This would more likely be spelled out in the RFP. A request for proposal (RFP) is a solicitation, through a bidding process, by a government agency, municipal, state, or federal, interested in procurement of a commodity, service or valuable asset, to potential suppliers to submit business proposal. This is typically where you find any materials requirements.

Government procurement law sets forth several requirements to combat against bid rigging with specific oversight mechanisms depending on whether we are discussing local, state or federal contracts. Generally, government agencies do not ignore the requirements that they themselves set forth. These are usually in their bidding procedures and guidelines, such that when they put a job or a contract out for bid ( the RFP), guidelines exist to ensure that the contract award goes to the most qualified, lowest bidder who can meet all requirements of the procurement request. There is oversight built into these strict public procurement laws.
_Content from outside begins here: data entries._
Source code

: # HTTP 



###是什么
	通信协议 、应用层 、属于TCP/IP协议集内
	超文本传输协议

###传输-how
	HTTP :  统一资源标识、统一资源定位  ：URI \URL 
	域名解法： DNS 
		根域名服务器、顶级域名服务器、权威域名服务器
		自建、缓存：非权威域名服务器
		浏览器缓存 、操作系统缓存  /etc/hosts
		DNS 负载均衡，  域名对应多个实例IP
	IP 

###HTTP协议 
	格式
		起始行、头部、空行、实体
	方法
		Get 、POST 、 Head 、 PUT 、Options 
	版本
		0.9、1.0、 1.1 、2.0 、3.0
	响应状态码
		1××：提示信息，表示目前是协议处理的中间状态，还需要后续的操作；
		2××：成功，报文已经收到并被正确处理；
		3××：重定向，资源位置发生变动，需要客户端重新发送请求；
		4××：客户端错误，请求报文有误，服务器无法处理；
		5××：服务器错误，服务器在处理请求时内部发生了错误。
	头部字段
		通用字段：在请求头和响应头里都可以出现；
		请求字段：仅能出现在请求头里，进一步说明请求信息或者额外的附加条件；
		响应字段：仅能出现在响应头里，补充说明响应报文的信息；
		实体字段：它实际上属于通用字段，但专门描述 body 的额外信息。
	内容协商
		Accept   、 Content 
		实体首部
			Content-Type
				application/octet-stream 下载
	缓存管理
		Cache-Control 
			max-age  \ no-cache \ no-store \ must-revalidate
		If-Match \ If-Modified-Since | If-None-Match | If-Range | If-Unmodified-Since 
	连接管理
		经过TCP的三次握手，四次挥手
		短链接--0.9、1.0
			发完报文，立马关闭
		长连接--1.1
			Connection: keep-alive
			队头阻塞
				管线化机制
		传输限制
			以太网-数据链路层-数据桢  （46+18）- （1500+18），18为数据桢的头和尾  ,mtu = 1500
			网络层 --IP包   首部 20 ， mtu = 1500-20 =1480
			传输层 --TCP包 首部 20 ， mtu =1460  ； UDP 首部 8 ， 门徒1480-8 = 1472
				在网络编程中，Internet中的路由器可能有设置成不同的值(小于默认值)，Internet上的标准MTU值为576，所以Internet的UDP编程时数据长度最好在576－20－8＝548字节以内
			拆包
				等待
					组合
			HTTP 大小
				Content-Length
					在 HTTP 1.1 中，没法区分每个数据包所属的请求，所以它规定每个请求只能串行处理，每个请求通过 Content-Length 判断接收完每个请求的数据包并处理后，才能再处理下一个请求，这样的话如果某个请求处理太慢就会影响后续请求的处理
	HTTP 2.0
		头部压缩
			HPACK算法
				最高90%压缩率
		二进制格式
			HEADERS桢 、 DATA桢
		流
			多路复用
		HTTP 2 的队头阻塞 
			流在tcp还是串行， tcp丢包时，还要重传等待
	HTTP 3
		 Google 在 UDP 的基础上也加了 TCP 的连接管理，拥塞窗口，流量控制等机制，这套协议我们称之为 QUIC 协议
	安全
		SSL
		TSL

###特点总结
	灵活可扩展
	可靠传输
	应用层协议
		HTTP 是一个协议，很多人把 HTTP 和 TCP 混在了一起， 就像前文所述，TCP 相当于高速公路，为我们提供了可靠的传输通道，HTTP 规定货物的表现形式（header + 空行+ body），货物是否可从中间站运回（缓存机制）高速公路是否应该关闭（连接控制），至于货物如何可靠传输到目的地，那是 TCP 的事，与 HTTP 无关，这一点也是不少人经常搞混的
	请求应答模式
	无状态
However you seem to suggest, in your hypo, that the government agency is ignoring their own proposal for material requisites, or the regulation that informs those requirements. If this ever occurred, the best you could do is complain first to the head of the agency who put the contract out for bid. If they ignored you and you had legitimate proof their widgets were substandard, you would complain to your government representative for your district, to seek enforcement under whatever statutory or regulatory framework those material requirements would fall under, if not the RFP itself.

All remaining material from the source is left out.